# mBERT Baseline — Sarcasm Detection on Cleaned Hinglish Dataset

This notebook trains a **multilingual BERT (mBERT)** baseline for binary sarcasm classification on the cleaned Hinglish dataset.

Expected baseline F1: **~75%** (without data leakage).

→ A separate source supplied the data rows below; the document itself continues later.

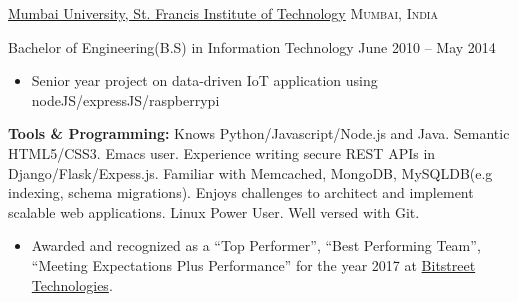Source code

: \documentclass[10pt,a4paper]{article}
\newcommand{\quotes}[1]{``#1''}
\begin{document}
\headedsection
  {\href{http://www.mu.ac.in/}{Mumbai University, St. Francis Institute of Technology}}
  {\textsc{Mumbai, India}} {%
  \headedsubsection
    {Bachelor of Engineering(B.S) in Information Technology}
    {June 2010 -- May 2014}
    {
      \begin{itemize}
        \item Senior year project on data-driven IoT application using nodeJS/expressJS/raspberrypi
      \end{itemize}
    }
}

\spacedhrule{0.5em}{-0.4em}


\inlineheadedsection
{\textbf{Tools \& Programming:}}
{Knows Python/\nsp Javascript/\nsp Node.js} and Java. Semantic HTML5/CSS3. Emacs user. Experience writing secure REST APIs in Django/Flask/Expess.js. Familiar with Memcached, MongoDB, MySQLDB(e.g indexing, schema migrations). Enjoys challenges to architect and implement scalable web applications. Linux Power User. Well versed with Git.

%  

\spacedhrule{1.6em}{-0.4em}

{%
    \begin{itemize}
    \item Awarded and recognized as a \quotes{Top Performer}, \quotes{Best Performing Team}, \quotes{Meeting Expectations Plus Performance} for the year 2017 at {\href{http://bitstreet.in/}{Bitstreet Technologies}}.
    \end{itemize}
}
\end{document}
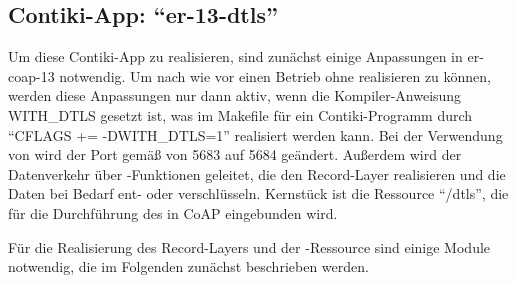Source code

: \subsection{Contiki-App: "`er-13-dtls"'}

Um diese Contiki-App zu realisieren, sind zunächst einige Anpassungen in er-coap-13 notwendig. Um nach wie vor einen Betrieb ohne  realisieren zu können,
werden diese Anpassungen nur dann aktiv, wenn die Kompiler-Anweisung WITH\_DTLS gesetzt ist, was im Makefile für ein Contiki-Programm durch "`CFLAGS += -DWITH\_DTLS=1"'
realisiert werden kann. Bei der Verwendung von  wird der Port gemäß \cite[Seite 93]{portnumbers} von 5683 auf 5684 geändert. Außerdem wird der Datenverkehr
über -Funktionen geleitet, die den Record-Layer realisieren und die Daten bei Bedarf ent- oder verschlüsseln. Kernstück ist die Ressource "`/dtls"', die für
die Durchführung des  in CoAP eingebunden wird.

Für die Realisierung des Record-Layers und der -Ressource sind einige Module notwendig, die im Folgenden zunächst beschrieben werden.

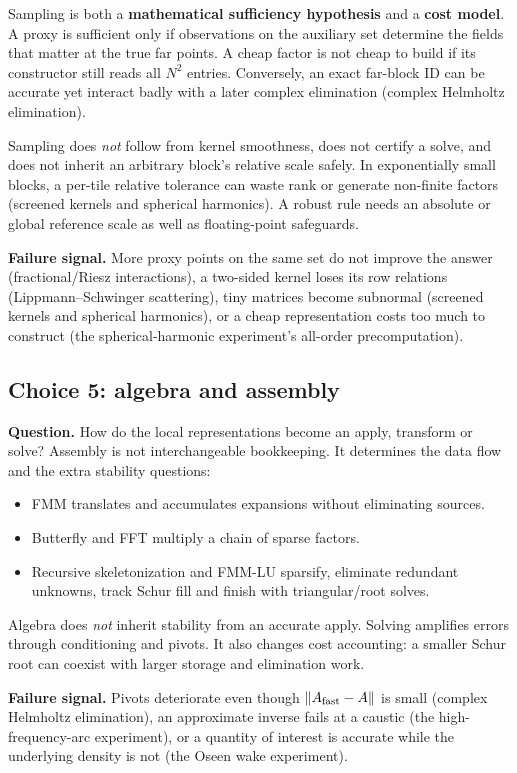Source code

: Sampling is both a \textbf{mathematical sufficiency hypothesis} and a \textbf{cost model}. A proxy is sufficient only if observations on the auxiliary set determine the fields that matter at the true far points. A cheap factor is not cheap to build if its constructor still reads all $N^2$ entries. Conversely, an exact far-block ID can be accurate yet interact badly with a later complex elimination (complex Helmholtz elimination).

Sampling does \emph{not} follow from kernel smoothness, does not certify a solve, and does not inherit an arbitrary block's relative scale safely. In exponentially small blocks, a per-tile relative tolerance can waste rank or generate non-finite factors (screened kernels and spherical harmonics). A robust rule needs an absolute or global reference scale as well as floating-point safeguards.

\textbf{Failure signal.} More proxy points on the same set do not improve the answer (fractional/Riesz interactions), a two-sided kernel loses its row relations (Lippmann--Schwinger scattering), tiny matrices become subnormal (screened kernels and spherical harmonics), or a cheap representation costs too much to construct (the spherical-harmonic experiment's all-order precomputation).

\subsection{Choice 5: algebra and assembly}
\textbf{Question.} How do the local representations become an apply, transform or solve? Assembly is not interchangeable bookkeeping. It determines the data flow and the extra stability questions:
\begin{itemize}
 \item FMM translates and accumulates expansions without eliminating sources.
 \item Butterfly and FFT multiply a chain of sparse factors.
 \item Recursive skeletonization and FMM-LU sparsify, eliminate redundant unknowns, track Schur fill and finish with triangular/root solves.
\end{itemize}
Algebra does \emph{not} inherit stability from an accurate apply. Solving amplifies errors through conditioning and pivots. It also changes cost accounting: a smaller Schur root can coexist with larger storage and elimination work.

\textbf{Failure signal.} Pivots deteriorate even though $\|A_{\rm fast}-A\|$ is small (complex Helmholtz elimination), an approximate inverse fails at a caustic (the high-frequency-arc experiment), or a quantity of interest is accurate while the underlying density is not (the Oseen wake experiment).

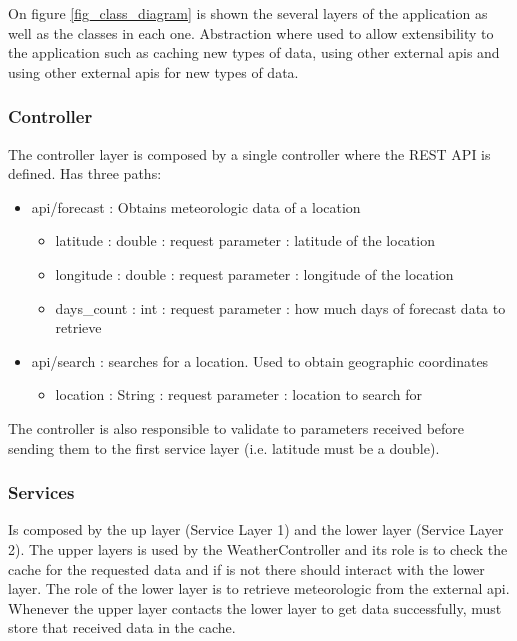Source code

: \documentclass[12pt]{article}
\begin{document}
On figure \ref{fig_class_diagram} is shown the several layers of the application as well as the
  classes in each one. Abstraction where used to allow extensibility to the application such as
  caching new types of data, using other external apis and using other external apis for new
  types of data.

\subsubsection{Controller}

The controller layer is composed by a single controller where the REST API is
  defined. Has three paths:
  \begin{itemize}
    \item api/forecast : Obtains meteorologic data of a location
      \begin{itemize}
        \item latitude : double : request parameter : latitude of the location
        \item longitude : double : request parameter : longitude of the location
        \item days\_count : int : request parameter : how much days of forecast data to retrieve
      \end{itemize}
    \item api/search : searches for a location. Used to obtain geographic coordinates
      \begin{itemize}
        \item location : String : request parameter : location to search for
      \end{itemize}
  \end{itemize}

The controller is also responsible to validate to parameters received before sending them to the
  first service layer (i.e. latitude must be a double).

\subsubsection{Services}

Is composed by the up layer (Service Layer 1) and the lower layer (Service Layer 2). The upper layers
  is used by the WeatherController and its role is to check the cache for the requested data and if
  is not there should interact with the lower layer. The role of the lower layer is to retrieve
  meteorologic from the external api. Whenever the upper layer contacts the lower layer to
  get data successfully, must store that received data in the cache.
\end{document}

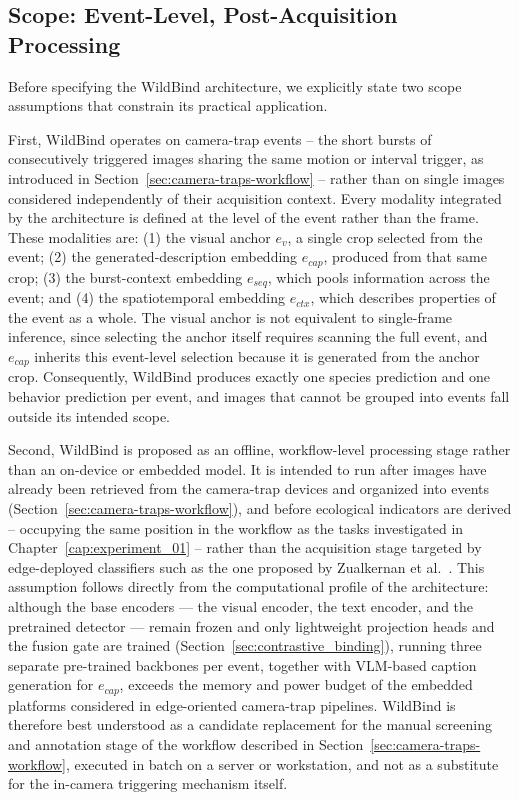 \subsection{Scope: Event-Level, Post-Acquisition Processing}\label{sec:wildbind_scope}

Before specifying the WildBind architecture, we explicitly state two scope assumptions that constrain its practical application.

First, WildBind operates on camera-trap events -- the short bursts of consecutively triggered images sharing the same motion or interval trigger, as introduced in Section~\ref{sec:camera-traps-workflow} -- rather than on single images considered independently of their acquisition context. Every modality integrated by the architecture is defined at the level of the event rather than the frame. These modalities are: (1) the visual anchor $e_v$, a single crop selected from the event; (2) the generated-description embedding $e_{cap}$, produced from that same crop; (3) the burst-context embedding $e_{seq}$, which pools information across the event; and (4) the spatiotemporal embedding $e_{ctx}$, which describes properties of the event as a whole. The visual anchor is not equivalent to single-frame inference, since selecting the anchor itself requires scanning the full event, and $e_{cap}$ inherits this event-level selection because it is generated from the anchor crop. Consequently, WildBind produces exactly one species prediction and one behavior prediction per event, and images that cannot be grouped into events fall outside its intended scope.

Second, WildBind is proposed as an offline, workflow-level processing stage rather than an on-device or embedded model. It is intended to run after images have already been retrieved from the camera-trap devices and organized into events (Section~\ref{sec:camera-traps-workflow}), and before ecological indicators are derived -- occupying the same position in the workflow as the tasks investigated in Chapter~\ref{cap:experiment_01} -- rather than the acquisition stage targeted by edge-deployed classifiers such as the one proposed by Zualkernan et al.~\citep{zualkernan2022iot}. This assumption follows directly from the computational profile of the architecture: although the base encoders --- the visual encoder, the text encoder, and the pretrained detector --- remain frozen and only lightweight projection heads and the fusion gate are trained (Section~\ref{sec:contrastive_binding}), running three separate pre-trained backbones per event, together with VLM-based caption generation for $e_{cap}$, exceeds the memory and power budget of the embedded platforms considered in edge-oriented camera-trap pipelines. WildBind is therefore best understood as a candidate replacement for the manual screening and annotation stage of the workflow described in Section~\ref{sec:camera-traps-workflow}, executed in batch on a server or workstation, and not as a substitute for the in-camera triggering mechanism itself.

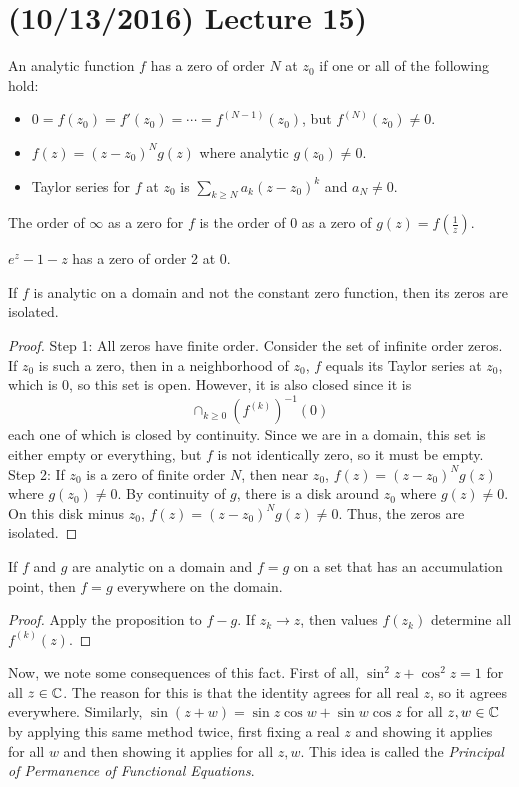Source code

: \documentclass[11pt,leqno,oneside]{amsart}
\numberwithin{thm}{section}
\begin{document}
  \section{(10/13/2016) Lecture 15)}
  \begin{defn}
    An analytic function $f$ has a zero of order $N$ at $z_0$ if one
    or all of the following hold:
    \begin{itemize}
    \item $0 = f(z_0) = f'(z_0) = \cdots = f^{(N-1)}(z_0)$, but
      $f^{(N)}(z_0) \neq 0$.
    \item $f(z) = (z-z_0)^N g(z)$ where analytic $g(z_0) \neq 0$.
    \item Taylor series for $f$ at $z_0$ is $\sum_{k \geq N}
      a_k(z-z_0)^k$ and $a_N \neq 0$.
    \end{itemize}
    The order of $\infty$ as a zero for $f$ is the order of 0 as a  zero
    of $g(z) = f(\frac{1}{z})$.
  \end{defn}
  \begin{example}
    $e^z-1-z$ has a zero of order 2 at 0.
  \end{example}
  \begin{prop}
    If $f$ is analytic on a domain and not the constant zero function,
    then its zeros are isolated.
  \end{prop}
  \begin{proof}
    Step 1: All zeros have finite order. Consider the set of infinite
    order zeros. If $z_0$ is such a zero, then in a neighborhood of
    $z_0$, $f$ equals its Taylor series at $z_0$, which is 0, so this
    set is open. However, it is also closed since it is \[
      \cap_{k \geq 0} (f^{(k)})^{-1}(0)
    \]
    each one of which is closed by continuity. Since we are in a
    domain, this set is either empty or everything, but $f$ is not
    identically zero, so it must be empty.\\
    Step 2: If $z_0$ is a zero of finite order $N$, then near $z_0$,
    $f(z) = (z-z_0)^N g(z)$ where $g(z_0) \neq 0$. By continuity of $g$,
    there is a disk around $z_0$ where $g(z) \neq 0$. On this disk
    minus $z_0$, $f(z) = (z-z_0)^N g(z) \neq 0$. Thus, the zeros are
    isolated.
  \end{proof}
  \begin{cor}
    If $f$ and $g$ are analytic on a domain and $f=g$ on a set that
    has an accumulation point, then $f=g$ everywhere on the domain.
  \end{cor}
  \begin{proof}
    Apply the proposition to $f-g$. If $z_k \to z$, then values
    $f(z_k)$ determine all $f^{(k)}(z)$.
  \end{proof}
  Now, we note some consequences of this fact. First of all, $\sin^2 z
  + \cos^2 z = 1$ for all $z \in {\mathbb C}$. The reason for this is that the
  identity agrees for all real $z$, so it agrees
  everywhere. Similarly, $\sin(z+w) = \sin z \cos w + \sin w \cos z$
  for all $z,w \in {\mathbb C}$ by applying this same method twice, first
  fixing a real $z$ and showing it applies for all $w$ and then
  showing it applies for all $z,w$. This idea is called the
  \emph{Principal of Permanence of Functional Equations}.
\end{document}
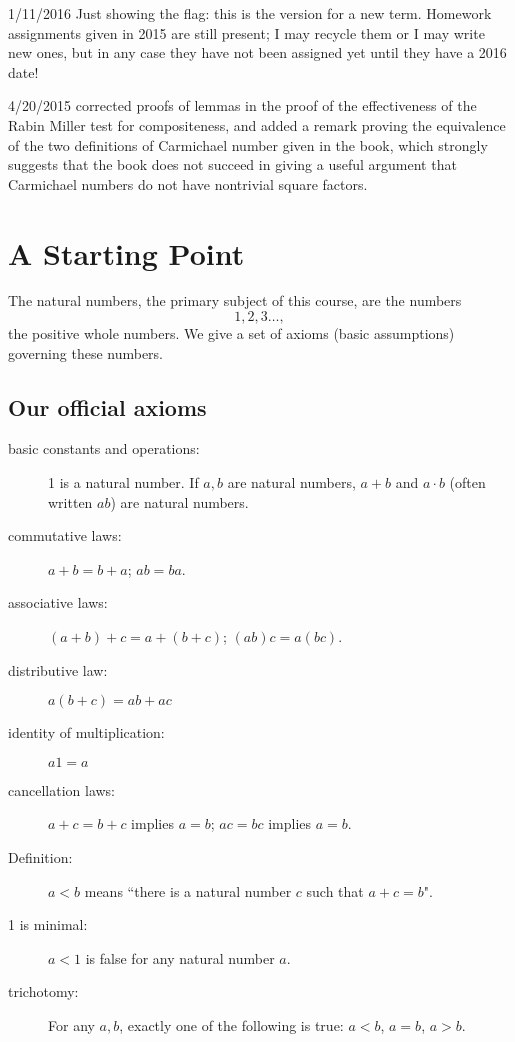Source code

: \documentclass[12pt]{article}
\begin{document}
1/11/2016  Just showing the flag:  this is the version for a new term.  Homework assignments given in 2015 are still present; I may recycle them or I may write new ones, but in any case they have not been assigned yet until they have a 2016 date!

4/20/2015 corrected proofs of lemmas in the proof of the effectiveness of the Rabin Miller test for compositeness, and added a remark proving the equivalence of the two definitions of Carmichael number given in the book, which strongly suggests that the book does not succeed in giving a useful argument that Carmichael numbers do not have nontrivial square factors.

\tableofcontents

\newpage

\section{A Starting Point}

The natural numbers, the primary subject of this course, are the numbers $$1,2,3\ldots, $$  the positive whole numbers.
We give a set of axioms (basic assumptions) governing these numbers.

\subsection{Our official axioms}

\begin{description}

\item[basic constants and operations:]  1 is a natural number.  If $a,b$ are natural numbers, $a+b$ and $a\cdot b$ (often written $ab$) are natural numbers.

\item[commutative laws:]  $a+b=b+a$; $ab=ba$. 

\item[associative laws:]  $(a+b)+c=a+(b+c)$;  $(ab)c=a(bc)$.

\item[distributive law:]  $a(b+c)=ab+ac$

\item[identity of multiplication:]  $a1=a$

\item[cancellation laws:]  $a+c=b+c$ implies $a=b$;  $ac=bc$ implies $a=b$.

\item[Definition:]  $a<b$ means ``there is a natural number $c$ such that $a+c=b$".

\item[1 is minimal:]  $a<1$ is false for any natural number $a$.

\item[trichotomy:]  For any $a,b$, exactly one of the following is true:  $a<b$, $a=b$, $a>b$.

\end{description}
\end{document}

**Run this on Google Colab / Kaggle with a GPU runtime.**

## 1. Install Dependencies

In [None]:
!pip install transformers datasets accelerate scikit-learn -q

## 2. Imports & Configuration

In [None]:
import os
import random
import numpy as np
import pandas as pd
import torch
from torch.utils.data import Dataset, DataLoader
from transformers import (
    BertTokenizer,
    BertForSequenceClassification,
    get_linear_schedule_with_warmup,
)
from sklearn.model_selection import train_test_split
from sklearn.metrics import (
    classification_report,
    f1_score,
    accuracy_score,
    confusion_matrix,
)
import matplotlib.pyplot as plt
import warnings
warnings.filterwarnings('ignore')

# ────────────────────────────────────────────
# CONFIG — tweak these as needed
# ────────────────────────────────────────────
MODEL_NAME   = 'bert-base-multilingual-cased'
MAX_LEN      = 128
BATCH_SIZE   = 32
EPOCHS       = 5
LR           = 2e-5
SEED         = 42
DATA_PATH    = 'Data/sarcasm_hinghlish_dataset_cleaned.csv'
SAVE_DIR     = 'mbert_baseline'

# Reproducibility
random.seed(SEED)
np.random.seed(SEED)
torch.manual_seed(SEED)
torch.cuda.manual_seed_all(SEED)

device = torch.device('cuda' if torch.cuda.is_available() else 'cpu')
print(f'Using device: {device}')

## 3. Load & Split Data

In [None]:
df = pd.read_csv(DATA_PATH)
print(f'Total samples: {len(df)}')
print(f'Label distribution:\n{df["label"].value_counts()}')
print(f'\nSample rows:')
df.head()

In [None]:
# 70 / 15 / 15  split (stratified)
train_df, temp_df = train_test_split(
    df, test_size=0.30, random_state=SEED, stratify=df['label']
)
val_df, test_df = train_test_split(
    temp_df, test_size=0.50, random_state=SEED, stratify=temp_df['label']
)

print(f'Train: {len(train_df)}  |  Val: {len(val_df)}  |  Test: {len(test_df)}')

## 4. Tokenizer & Dataset

In [None]:
tokenizer = BertTokenizer.from_pretrained(MODEL_NAME)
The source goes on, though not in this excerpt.